Thanks for the compliment on the web site...

I won't quote them until I have seen what they have. So far, most don't quite know what they have... They might think its solid 14k when its only 1/20th gold filled... If the silver coins are badly worn down, it affects the overall silver content. Silver coins need to be weighed. They don't know how to account for the precious gem stones or the weights of mounted stones and gems. There are always some variables to consider.

Mainly though, most people who are shopping around don't quite know how to compare apples to apples from the information they get and some buyers they call might quote more than they intend to give, just to get them in the door. Not to mention the person on the phone might be a competitor checking prices. So, I just choose to not quote over the phone or e-mail, so I can look people in the eye and give them a detailed explanation of what I am doing and create the environment for an honorable transaction. I refuse to play games with people and I expect the same courtesy in return. 

Hope this helps!


----------



## joem (Dec 13, 2011)

What do you consider a fair percentage to offer?


----------



## Smack (Dec 13, 2011)

Not much time to re-type what is on front page but needs proof reading. Look at the left banner.....or whatever its called.


----------



## HigginsMechanical (Dec 14, 2011)

Smack said:


> Not much time to re-type what is on front page but needs proof reading. Look at the left banner.....or whatever its called.




Thank you!


----------



## HigginsMechanical (Dec 14, 2011)

joem said:


> What do you consider a fair percentage to offer?




"Fair percentage" is a subjective opinion, and one you must decide, but if you are trying to be as far as possible, I will say to look closely at your start up costs as well as the costs to replenish the refining operation consumables and then add what you would like to make plus recoup your costs and create a small "return on investment" and thus arrive at your payouts. I'm doing everything I can with an eye on paying people absolutely as much as possible- I do not aim to become "rich" from this.

This business side stuff is all based on estimated traffic. Will you have $300 a week walk in the door, $500.00 a day? $10,000.00 a week? More volume can equal smaller markup (higher payout), making you even more competitive.

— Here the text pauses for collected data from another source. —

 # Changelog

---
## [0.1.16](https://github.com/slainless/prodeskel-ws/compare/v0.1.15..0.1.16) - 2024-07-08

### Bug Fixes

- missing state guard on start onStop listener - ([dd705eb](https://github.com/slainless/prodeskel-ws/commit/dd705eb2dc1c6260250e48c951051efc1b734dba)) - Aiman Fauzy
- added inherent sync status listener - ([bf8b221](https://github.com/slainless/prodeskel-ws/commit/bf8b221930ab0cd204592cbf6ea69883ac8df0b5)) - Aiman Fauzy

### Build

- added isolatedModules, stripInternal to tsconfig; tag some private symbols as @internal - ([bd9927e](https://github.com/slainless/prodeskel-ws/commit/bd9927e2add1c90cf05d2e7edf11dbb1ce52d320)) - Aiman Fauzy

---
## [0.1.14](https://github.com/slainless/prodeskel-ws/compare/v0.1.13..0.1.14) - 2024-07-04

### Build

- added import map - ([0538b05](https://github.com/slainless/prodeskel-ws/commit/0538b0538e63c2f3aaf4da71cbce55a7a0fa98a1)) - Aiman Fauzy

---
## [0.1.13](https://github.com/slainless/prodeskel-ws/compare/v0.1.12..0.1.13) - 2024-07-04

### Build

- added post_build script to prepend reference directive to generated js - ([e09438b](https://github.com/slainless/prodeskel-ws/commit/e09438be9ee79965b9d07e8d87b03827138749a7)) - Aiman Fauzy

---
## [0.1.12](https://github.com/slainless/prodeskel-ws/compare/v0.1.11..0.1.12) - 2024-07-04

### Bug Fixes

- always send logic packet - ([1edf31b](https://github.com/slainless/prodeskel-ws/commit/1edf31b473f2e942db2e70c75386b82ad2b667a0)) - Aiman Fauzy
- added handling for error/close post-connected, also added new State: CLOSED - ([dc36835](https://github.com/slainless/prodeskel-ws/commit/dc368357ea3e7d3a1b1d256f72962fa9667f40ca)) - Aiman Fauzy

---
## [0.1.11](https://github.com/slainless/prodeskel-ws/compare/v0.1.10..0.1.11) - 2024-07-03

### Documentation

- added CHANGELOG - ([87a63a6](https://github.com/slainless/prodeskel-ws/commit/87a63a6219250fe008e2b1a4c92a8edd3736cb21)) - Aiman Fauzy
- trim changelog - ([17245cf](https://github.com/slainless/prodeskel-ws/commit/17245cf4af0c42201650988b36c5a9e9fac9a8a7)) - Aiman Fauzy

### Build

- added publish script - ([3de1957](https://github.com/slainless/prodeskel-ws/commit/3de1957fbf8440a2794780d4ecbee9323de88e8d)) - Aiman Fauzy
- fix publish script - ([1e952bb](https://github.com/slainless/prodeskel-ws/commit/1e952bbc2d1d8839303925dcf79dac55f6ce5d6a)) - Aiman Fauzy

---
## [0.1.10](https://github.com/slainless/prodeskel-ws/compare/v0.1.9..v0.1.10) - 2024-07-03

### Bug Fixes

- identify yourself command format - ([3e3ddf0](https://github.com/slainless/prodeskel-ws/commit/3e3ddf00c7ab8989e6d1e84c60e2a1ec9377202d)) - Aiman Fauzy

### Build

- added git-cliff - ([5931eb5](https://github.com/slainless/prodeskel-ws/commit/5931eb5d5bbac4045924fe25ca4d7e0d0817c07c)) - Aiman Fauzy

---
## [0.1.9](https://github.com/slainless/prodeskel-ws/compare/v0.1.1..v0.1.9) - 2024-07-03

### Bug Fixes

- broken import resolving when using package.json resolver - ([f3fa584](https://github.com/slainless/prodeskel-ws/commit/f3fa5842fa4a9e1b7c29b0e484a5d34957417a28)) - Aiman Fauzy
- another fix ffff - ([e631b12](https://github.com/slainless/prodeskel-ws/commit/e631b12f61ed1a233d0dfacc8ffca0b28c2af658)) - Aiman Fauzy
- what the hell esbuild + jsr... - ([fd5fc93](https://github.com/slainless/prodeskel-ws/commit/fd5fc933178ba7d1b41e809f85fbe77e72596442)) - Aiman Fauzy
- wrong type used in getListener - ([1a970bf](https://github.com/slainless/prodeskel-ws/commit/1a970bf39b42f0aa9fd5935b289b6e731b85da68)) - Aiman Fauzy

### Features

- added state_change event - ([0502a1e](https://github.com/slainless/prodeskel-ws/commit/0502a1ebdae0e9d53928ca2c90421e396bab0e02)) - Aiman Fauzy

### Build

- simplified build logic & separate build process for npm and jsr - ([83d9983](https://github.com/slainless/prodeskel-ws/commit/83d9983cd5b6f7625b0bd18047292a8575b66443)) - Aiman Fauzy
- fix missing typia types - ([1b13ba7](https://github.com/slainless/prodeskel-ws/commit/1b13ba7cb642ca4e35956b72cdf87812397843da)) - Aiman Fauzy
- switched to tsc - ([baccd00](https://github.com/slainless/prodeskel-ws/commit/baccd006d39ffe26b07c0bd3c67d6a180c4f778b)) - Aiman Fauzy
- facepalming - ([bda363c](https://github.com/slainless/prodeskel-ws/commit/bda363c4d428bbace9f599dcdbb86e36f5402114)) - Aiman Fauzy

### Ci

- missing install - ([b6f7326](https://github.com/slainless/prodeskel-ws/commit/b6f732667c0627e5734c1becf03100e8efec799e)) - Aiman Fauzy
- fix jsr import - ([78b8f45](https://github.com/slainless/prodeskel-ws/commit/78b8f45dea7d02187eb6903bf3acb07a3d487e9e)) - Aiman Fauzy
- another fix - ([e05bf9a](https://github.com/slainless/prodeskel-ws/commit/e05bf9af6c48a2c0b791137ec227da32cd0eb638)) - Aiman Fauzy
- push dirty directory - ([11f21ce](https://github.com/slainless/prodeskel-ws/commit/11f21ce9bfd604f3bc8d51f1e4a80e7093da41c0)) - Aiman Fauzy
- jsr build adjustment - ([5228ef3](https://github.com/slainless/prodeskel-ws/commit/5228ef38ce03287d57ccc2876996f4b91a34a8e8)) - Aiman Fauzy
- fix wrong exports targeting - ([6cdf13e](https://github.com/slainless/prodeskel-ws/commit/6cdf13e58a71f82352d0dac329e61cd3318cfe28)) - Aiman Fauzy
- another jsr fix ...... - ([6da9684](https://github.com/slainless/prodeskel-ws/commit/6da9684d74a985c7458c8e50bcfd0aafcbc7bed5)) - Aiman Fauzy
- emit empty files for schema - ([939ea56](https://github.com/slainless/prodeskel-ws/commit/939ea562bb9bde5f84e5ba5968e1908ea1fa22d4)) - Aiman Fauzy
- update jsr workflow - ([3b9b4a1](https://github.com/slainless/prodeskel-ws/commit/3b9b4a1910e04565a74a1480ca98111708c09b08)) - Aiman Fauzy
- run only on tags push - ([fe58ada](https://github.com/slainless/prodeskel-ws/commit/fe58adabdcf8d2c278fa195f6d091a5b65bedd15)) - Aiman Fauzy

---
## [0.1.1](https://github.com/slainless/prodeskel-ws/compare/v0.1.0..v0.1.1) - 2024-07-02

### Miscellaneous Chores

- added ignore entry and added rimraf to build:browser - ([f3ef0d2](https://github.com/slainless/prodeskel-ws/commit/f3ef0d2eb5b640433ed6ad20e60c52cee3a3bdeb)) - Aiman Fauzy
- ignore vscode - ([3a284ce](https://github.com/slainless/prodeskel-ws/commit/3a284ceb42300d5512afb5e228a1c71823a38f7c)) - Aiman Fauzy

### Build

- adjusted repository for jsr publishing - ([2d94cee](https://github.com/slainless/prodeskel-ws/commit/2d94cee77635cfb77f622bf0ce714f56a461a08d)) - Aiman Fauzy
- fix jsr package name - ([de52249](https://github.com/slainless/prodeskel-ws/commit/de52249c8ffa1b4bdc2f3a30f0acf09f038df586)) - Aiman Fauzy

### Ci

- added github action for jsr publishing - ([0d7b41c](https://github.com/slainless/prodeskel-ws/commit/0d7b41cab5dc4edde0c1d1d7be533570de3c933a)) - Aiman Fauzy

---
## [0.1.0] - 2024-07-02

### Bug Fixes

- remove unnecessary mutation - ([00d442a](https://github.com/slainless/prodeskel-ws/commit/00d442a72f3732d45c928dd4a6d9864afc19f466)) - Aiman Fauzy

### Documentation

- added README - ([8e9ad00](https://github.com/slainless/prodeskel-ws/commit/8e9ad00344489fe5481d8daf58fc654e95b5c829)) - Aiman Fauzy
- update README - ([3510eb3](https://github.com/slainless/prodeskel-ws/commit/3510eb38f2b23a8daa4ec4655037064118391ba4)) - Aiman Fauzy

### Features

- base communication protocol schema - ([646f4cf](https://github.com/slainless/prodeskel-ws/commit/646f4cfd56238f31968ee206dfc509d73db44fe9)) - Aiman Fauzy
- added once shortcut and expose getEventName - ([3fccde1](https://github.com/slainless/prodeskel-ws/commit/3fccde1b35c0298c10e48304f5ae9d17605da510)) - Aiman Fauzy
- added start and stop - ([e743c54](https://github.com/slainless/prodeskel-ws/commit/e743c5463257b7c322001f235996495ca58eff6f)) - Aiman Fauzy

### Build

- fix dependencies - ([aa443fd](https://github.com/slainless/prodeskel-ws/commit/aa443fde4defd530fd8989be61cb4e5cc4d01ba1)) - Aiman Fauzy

Sorry there's no magic number that I would advise, but maybe if you check with all your competitors in the area (bring them samples and get quotes) you can figure out where you want to position yourself. (Play really dumb when you go in there to find their true motive and prices paid)

Good luck!


----------



## HigginsMechanical (Dec 22, 2011)

Smack said:


> Not much time to re-type what is on front page but needs proof reading. Look at the left banner.....or whatever its called.



Web site scripting has been revised... Thank you for your suggestions, I appreciate the editorial review!

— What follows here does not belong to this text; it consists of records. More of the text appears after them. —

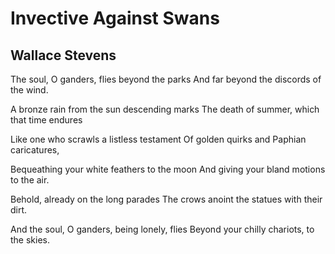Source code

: # Invective Against Swans
## Wallace Stevens
The soul, O ganders, flies beyond the parks
And far beyond the discords of the wind.

A bronze rain from the sun descending marks
The death of summer, which that time endures

Like one who scrawls a listless testament
Of golden quirks and Paphian caricatures,

Bequeathing your white feathers to the moon
And giving your bland motions to the air.

Behold, already on the long parades
The crows anoint the statues with their dirt.

And the soul, O ganders, being lonely, flies
Beyond your chilly chariots, to the skies.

Below is the billboard that will run locally from mid January to the end of February... Hope it does well!


----------



## MMFJ (Dec 31, 2011)

You hadn't mentioned it, but I'm sure you are in compliance with your local laws concerning buying/selling jewelry and coins (most states, including Ohio, require anyone buying/selling such things to have a 'second-hand dealer' license) 

For anyone wanting to do this, you should do an internet search for your area (search the term "second hand dealer gold silver" and your state should bring in good results - then look for the most 'official' one you can find that is a .gov or other state maintained site) - a quick search for Ohio and I found this one - http://codes.ohio.gov/orc/4728

The way your website reads, you are stating you are a private investor, but by the law in most areas, you must be a second-hand dealer or pawn broker. I'm not making any legal determination or suggestion, just wanting to make sure you are careful and know all the 'gotchas' that you might want to research further - I know I ran into this in Las Vegas and there's not only a license issue, but a holding and reporting one that really puts a crimp on your profits and just how much you can process (yeah, Big Brother making real sure you don't make too much money..... 

Check your local laws BEFORE getting into any sort of new business - and certainly if you are trying to expand and using the location of an existing business (it could get in a lot of trouble as well!)


----------



## HigginsMechanical (Jan 3, 2012)

MMFJ said:


> You hadn't mentioned it, but I'm sure you are in compliance with your local laws concerning buying/selling jewelry and coins (most states, including Ohio, require anyone buying/selling such things to have a 'second-hand dealer' license)
> 
> Check your local laws BEFORE getting into any sort of new business - and certainly if you are trying to expand and using the location of an existing business (it could get in a lot of trouble as well!)




Very well said and sage advise for anyone considering any type of business venture... There are Federal, State and local laws to contend and comply with!


----------